Oracle in belief it could top AWS in cloud market with less data centres.
Oracle seems to believe it can top public cloud market leaders Amazon Web Services, Microsoft Azure and Google’s Cloud Platform without as many data centres.
Each of these companies both build and sell large arrays of servers, storage and networking to businesses, many of which look to them for help in building data centres.
According to a recent report from Canalys, Amazon Web Services (AWS) alone holds 33.8 percent of the cloud market share for 2016, whilst Microsoft, Google and IBM combined hold 30.8 percent.
Surprisingly, Oracle falls behind by holding just 1.7 percent of that market, but despite this Oracle’s CEO, Mark Hurd believes the company’s minimal data centres are more efficient as they run hardware and supercharged databases.
In an interview with Fortune, Mark Hurd, CEO, Oracle said: “If I have two-times faster computers, I don’t need as many data centres.

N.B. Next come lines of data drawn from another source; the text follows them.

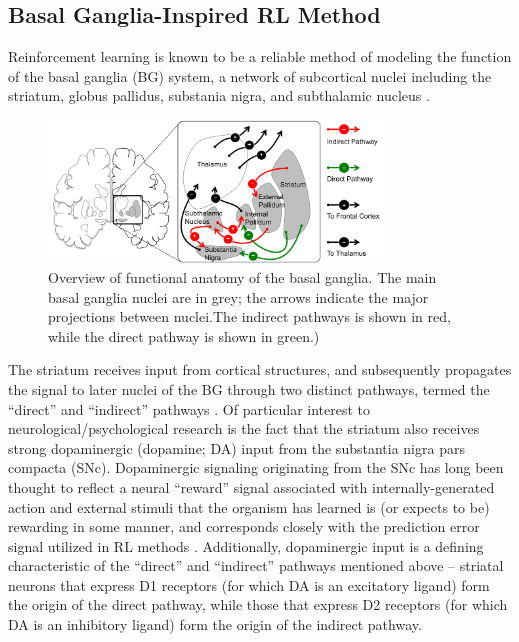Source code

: \documentclass[10pt,letterpaper]{article}
\begin{document}
\subsection{Basal Ganglia-Inspired RL Method}

Reinforcement learning is known to be a reliable method of modeling the function of the basal ganglia (BG) system, a network of subcortical nuclei including the striatum, globus pallidus, substania nigra, and subthalamic nucleus \cite{alexander1990function}.

\begin{figure}[ht]
	\begin{center}
		\includegraphics[width=3.5in]{basal-ganglia.png}
	\end{center}
	\caption{Overview of functional anatomy of the basal ganglia. The main basal ganglia nuclei are in grey; the arrows indicate the major projections between nuclei.The indirect pathways is shown in red, while the direct pathway is shown in green.)} 
	\label{bg}
\end{figure}

The striatum receives input from cortical structures, and subsequently propagates the signal to later nuclei of the BG through two distinct pathways, termed the ``direct'' and ``indirect'' pathways \cite{smith1998microcircuitry}. Of particular interest to neurological/psychological research is the fact that the striatum also receives strong dopaminergic (dopamine; DA) input from the substantia nigra pars compacta (SNc). Dopaminergic signaling originating from the SNc has long been thought to reflect a neural ``reward'' signal associated with internally-generated action and external stimuli that the organism has learned is (or expects to be) rewarding in some manner, and corresponds closely with the prediction error signal utilized in RL methods \cite{schultz2000multuple, schultz1997neural}. Additionally, dopaminergic input is a defining characteristic of the ``direct'' and ``indirect'' pathways mentioned above -- striatal neurons that express D1 receptors (for which DA is an excitatory ligand) form the origin of the direct pathway, while those that express D2 receptors (for which DA is an inhibitory ligand) form the origin of the indirect pathway.
\end{document}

If I can speed up the database, maybe I need one fourth as many data centres. I can go on and on about how tech drives this.
“Our core advantage is what we’ve said all along, which is that it’s about the intellectual property and the software, not about who’s got the most real estate.”

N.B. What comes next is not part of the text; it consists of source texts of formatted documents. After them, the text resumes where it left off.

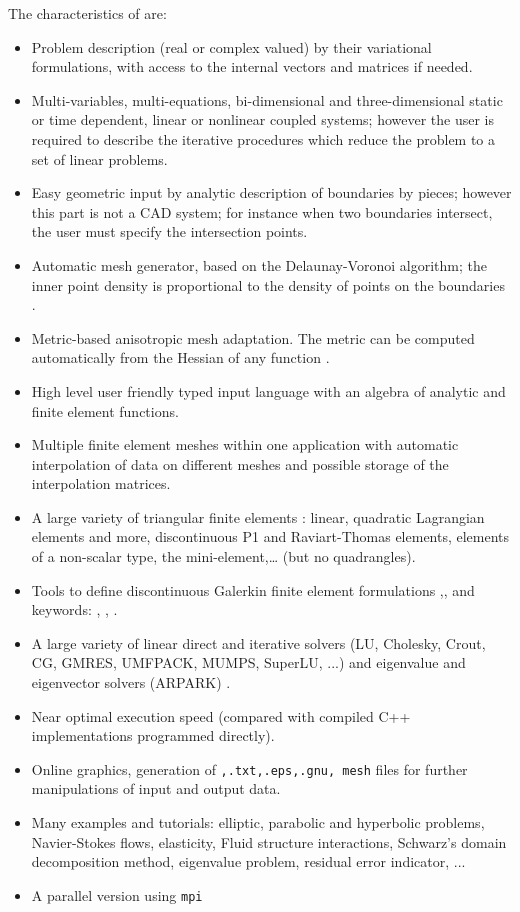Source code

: \documentclass[a4paper,twoside,12pt]{book}
\begin{document}
The characteristics of \freefempp are:
\begin{itemize}
\item Problem description (real or complex valued) by their variational formulations,
with access to the internal vectors and matrices if needed.
%
\item Multi-variables, multi-equations, bi-dimensional and three-dimensional
 static or time dependent, linear or nonlinear
coupled systems; however the user is required to describe the
iterative procedures which reduce the problem to a set of linear
problems.
%
\item Easy geometric input by analytic description of boundaries by pieces;
however this part is not a CAD system; for instance when two
boundaries intersect, the user must specify the intersection points.
%
\item Automatic mesh generator, based on the Delaunay-Voronoi
algorithm; the inner point density is proportional to the density of
points on the boundaries \cite{George}.
%
\item Metric-based anisotropic mesh adaptation. The metric can be
computed automatically from the Hessian of any \freefempp function
\cite{bamg}.
%
\item High level user friendly typed input language with an algebra
of analytic and finite element functions.
%
\item  Multiple finite element meshes within one application with
automatic interpolation of data on different meshes and possible
storage of the interpolation matrices.
%
\item A large variety of triangular finite elements : linear, quadratic
 Lagrangian elements and more, discontinuous P1 and Raviart-Thomas elements,
 elements of a non-scalar type, the mini-element,\dots{} (but no quadrangles).
%
\item Tools to define discontinuous Galerkin finite element formulations
,, and keywords: , , .
%
\item A large variety of linear direct and iterative solvers
(LU, Cholesky, Crout, CG, GMRES, UMFPACK, MUMPS, SuperLU, ...) and eigenvalue and
eigenvector solvers (ARPARK) .
%
\item Near optimal execution speed (compared with compiled C++
implementations programmed directly).

\item Online graphics, generation of \texttt{,.txt,.eps,.gnu, mesh} files
  for further manipulations of input and output data.
%
\item Many examples and tutorials: elliptic, parabolic and hyperbolic problems,
 Navier-Stokes flows, elasticity, Fluid structure interactions,
Schwarz's domain decomposition method, eigenvalue problem, residual
error indicator, ...
%
\item A parallel version using \texttt{mpi}
\end{itemize}
\end{document}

The company argues that it performs faster and more effectively than its cloud rivals with less data centres, claiming that its big machines are cheaper and more efficient.
This is Oracle’s Exadata servers, which features a scale-out design with industry-standard servers in the form of turbocharged machines.
Although, in comparison AWS recently announced that it has converted 22,000 databases from other vendors to its own database services.
In which, Oracle’s Hurd said: “How much database market will Oracle lose to Amazon Aurora? My guess is close to zero.
“The third largest database in the world is IBM DB2, and it’s been going out of business for 20 years. If it was so easy to replace databases, DB2 market share would be zero.”
The company’s CEO also previously referred to AWS’ infrastructure as “old,” comparing it to its own technology which he claims is “newer and fresher.”